The takeaway: The PC piracy scene appears to have reached a milestone many once thought unlikely: Denuvo, long regarded as one of the most formidable DRM and anti-tamper systems in gaming, has effectively been defeated. With hypervisor bypasses emerging as the latest breakthrough, there is now no known PC game protected by Denuvo that cannot be obtained for free through either a crack or a functional bypass.

Released in 2014 to protect FIFA 15 from piracy and circumvention, Denuvo built a reputation as the toughest protection layer in PC gaming. Over the years, various groups and independent developers managed to break the technology on a case-by-case basis, producing cracked versions of individual games. That long-running contest now appears to have reached a turning point, with Denuvo reportedly removed or bypassed in every PC title previously known to use Irdeto's protection.

As noted recently by game "repacker" FitGirl, Denuvo can now be considered a "fully useless" anti-piracy measure. Reaching that point took contributions from many coders over the years, with the DenuvOwO team and Voices38 emerging as the latest names in a long line of Denuvo-focused crackers.

For much of the past decade, Denuvo established itself as the dominant protection technology in the PC market. Its anti-tamper and, more recently, anti-cheat tools helped the Austrian firm secure deals with major game publishers, while some indie studios adopted the technology as well despite what was likely a meaningful financial burden.

The tide began to turn when developers found a way to bypass Denuvo's checks embedded in game code rather than remove the protection outright. Using unsigned hypervisor drivers, the DenuvOwO team spent recent months pushing more Denuvo-protected games into the piracy scene. The method effectively deceives Denuvo into believing it is still running on a legitimate copy.
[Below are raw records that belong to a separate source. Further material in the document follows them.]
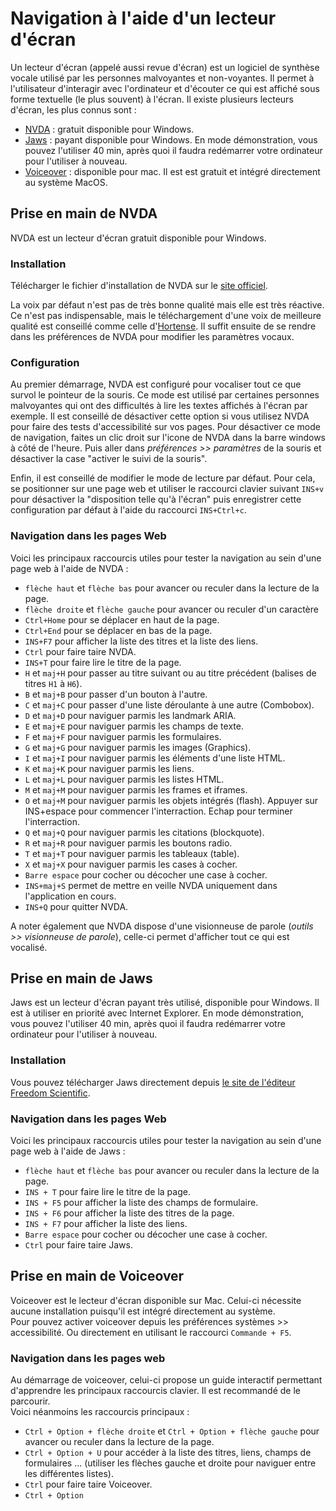 # Navigation à l'aide d'un lecteur d'écran

<script>$(document).ready(function () {
    setBreadcrumb([
        {"label":"Outils de test", "url": "./methodes-outils.html"},
        {"label":"Navigation à l'aide d'un lecteur d'écran"}]);
});</script>

<span data-menuitem="methodes-outils"></span>

Un lecteur d'écran (appelé aussi revue d'écran) est un logiciel de synthèse vocale utilisé par les personnes malvoyantes et non-voyantes. Il permet à l'utilisateur d'interagir avec l'ordinateur et d'écouter ce qui est affiché sous forme textuelle (le plus souvent) à l'écran.
Il existe plusieurs lecteurs d'écran, les plus connus sont :
- [NVDA](http://nvda-fr.org/) : gratuit disponible pour Windows.
- [Jaws](http://www.freedomscientific.com/Downloads/JAWS) : payant disponible pour Windows. En mode démonstration, vous pouvez l'utiliser 40 min, après quoi il faudra redémarrer votre ordinateur pour l'utiliser à nouveau.
- [Voiceover](http://www.apple.com/fr/accessibility/osx/voiceover/) : disponible pour mac. Il est est gratuit et intégré directement au système MacOS.

## Prise en main de NVDA

NVDA est un lecteur d'écran gratuit disponible pour Windows.

### Installation

Télécharger le fichier d'installation de NVDA sur le [site officiel](http://nvda-fr.org/).

La voix par défaut n'est pas de très bonne qualité mais elle est très réactive. Ce n'est pas indispensable, mais le téléchargement d'une voix de meilleure qualité est conseillé comme celle d'[Hortense](http://www.nvda-fr.org/voix.php). Il suffit ensuite de se rendre dans les préférences de NVDA pour modifier les paramètres vocaux.

### Configuration

Au premier démarrage, NVDA est configuré pour vocaliser tout ce que survol le pointeur de la souris. Ce mode est utilisé par certaines personnes malvoyantes qui ont des difficultés à lire les textes affichés à l'écran par exemple. Il est conseillé de désactiver cette option si vous utilisez NVDA pour faire des tests d'accessibilité sur vos pages. 
Pour désactiver ce mode de navigation, faites un clic droit sur l'icone de NVDA dans la barre windows à côté de l'heure. Puis aller dans *préférences >> paramètres* de la souris et désactiver la case "activer le suivi de la souris".

Enfin, il est conseillé de modifier le mode de lecture par défaut. Pour cela, se positionner sur une page web et utiliser le raccourci clavier suivant `INS+v` pour désactiver la "disposition telle qu'à l'écran" puis enregistrer cette configuration par défaut à l'aide du raccourci `INS+Ctrl+c`. 

### Navigation dans les pages Web

Voici les principaux raccourcis utiles pour tester la navigation au sein d'une page web à l'aide de NVDA :
- `flèche haut` et `flèche bas` pour avancer ou reculer dans la lecture de la page.
- `flèche droite` et `flèche gauche` pour avancer ou reculer d'un caractère
- `Ctrl+Home` pour se déplacer en haut de la page.
- `Ctrl+End` pour se déplacer en bas de la page.
- `INS+F7` pour afficher la liste des titres et la liste des liens.
- `Ctrl` pour faire taire NVDA.
- `INS+T` pour faire lire le titre de la page.
- `H` et `maj+H` pour passer au titre suivant ou au titre précédent (balises de titres `H1` à `H6`).
- `B` et `maj+B` pour passer d'un bouton à l'autre.
- `C` et `maj+C` pour passer d'une liste déroulante à une autre (Combobox).
- `D` et `maj+D` pour naviguer parmis les landmark ARIA.
- `E` et `maj+E` pour naviguer parmis les champs de texte.
- `F` et `maj+F` pour naviguer parmis les formulaires.
- `G` et `maj+G` pour naviguer parmis les images (Graphics).
- `I` et `maj+I` pour naviguer parmis les éléments d'une liste HTML.
- `K` et `maj+K` pour naviguer parmis les liens.
- `L` et `maj+L` pour naviguer parmis les listes HTML.
- `M` et `maj+M` pour naviguer parmis les frames et iframes.
- `O` et `maj+M` pour naviguer parmis les objets intégrés (flash). Appuyer sur INS+espace pour commencer l'interraction. Echap pour terminer l'interraction.
- `Q` et `maj+Q` pour naviguer parmis les citations (blockquote).
- `R` et `maj+R` pour naviguer parmis les boutons radio.
- `T` et `maj+T` pour naviguer parmis les tableaux (table).
- `X` et `maj+X` pour naviguer parmis les cases à cocher.
- `Barre espace` pour cocher ou décocher une case à cocher.
- `INS+maj+S` permet de mettre en veille NVDA uniquement dans l'application en cours.
- `INS+Q` pour quitter NVDA.

A noter également que NVDA dispose d'une visionneuse de parole (*outils >> visionneuse de parole*), celle-ci permet d'afficher tout ce qui est vocalisé.

## Prise en main de Jaws

Jaws est un lecteur d'écran payant très utilisé, disponible pour Windows. Il est à utiliser en priorité avec Internet Explorer. En mode démonstration, vous pouvez l'utiliser 40 min, après quoi il faudra redémarrer votre ordinateur pour l'utiliser à nouveau.

### Installation 

Vous pouvez télécharger Jaws directement depuis [le site de l'éditeur Freedom Scientific](http://www.freedomscientific.com/Downloads/JAWS).

### Navigation dans les pages Web

Voici les principaux raccourcis utiles pour tester la navigation au sein d'une page web à l'aide de Jaws :
- `flèche haut` et `flèche bas` pour avancer ou reculer dans la lecture de la page.
- `INS + T` pour faire lire le titre de la page.
- `INS + F5` pour afficher la liste des champs de formulaire.
- `INS + F6` pour afficher la liste des titres de la page.
- `INS + F7` pour afficher la liste des liens.
- `Barre espace` pour cocher ou décocher une case à cocher.
- `Ctrl` pour faire taire Jaws.

## Prise en main de Voiceover

Voiceover est le lecteur d'écran disponible sur Mac. Celui-ci nécessite aucune installation puisqu'il est intégré directement au système.  
Pour pouvez activer voiceover depuis les préférences systèmes >> accessibilité. Ou directement en utilisant le raccourci `Commande + F5`.

### Navigation dans les pages web

Au démarrage de voiceover, celui-ci propose un guide interactif permettant d'apprendre les principaux raccourcis clavier. Il est recommandé de le parcourir.  
Voici néanmoins les raccourcis principaux :
- `Ctrl + Option + flèche droite` et `Ctrl + Option + flèche gauche` pour avancer ou reculer dans la lecture de la page.
- `Ctrl + Option + U` pour accéder à la liste des titres, liens, champs de formulaires ... (utiliser les flèches gauche et droite pour naviguer entre les différentes listes). 
- `Ctrl` pour faire taire Voiceover.
- `Ctrl + Option`
<!--  This file is part of a11y-guidelines | Our vision of mobile & web accessibility guidelines and best practices, with valid/invalid examples.
 Copyright (C) 2016  Orange SA
 See the Creative Commons Legal Code Attribution-ShareAlike 3.0 Unported License for more details (LICENSE file). -->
The hypervisor bypass has become a significant development in the PC piracy scene. Thanks to DenuvOwO, even recent releases such as Crimson Desert and Resident Evil Requiem have now been brought into circulation.

At the same time, Voices38 is reportedly the only known developer still focused on fully removing Denuvo code from newer releases, including Doom: The Dark Ages and and the aforementioned Resident Evil Requiem.

The creators of the hypervisor method have clearly struck a critical point in Denuvo's innermost design. Irdeto developers have recently acknowledged they are working on countermeasures, but the "official" list maintained by the CrackWatch subreddit suggests there are currently no Denuvo-protected PC games left that cannot be cracked or bypassed in some form.

At this point, any subsequent DRM update from Irdeto may arrive too late to meaningfully reverse the situation. There is still a smaller group of VR-focused titles that lack what the scene would consider a proper Denuvo-free release, but even those may not remain exceptions for long. DenuvOwO is reportedly seeking working copies of those games as it attempts to eliminate the remaining holdouts and bring the anti-tamper system to a final defeat.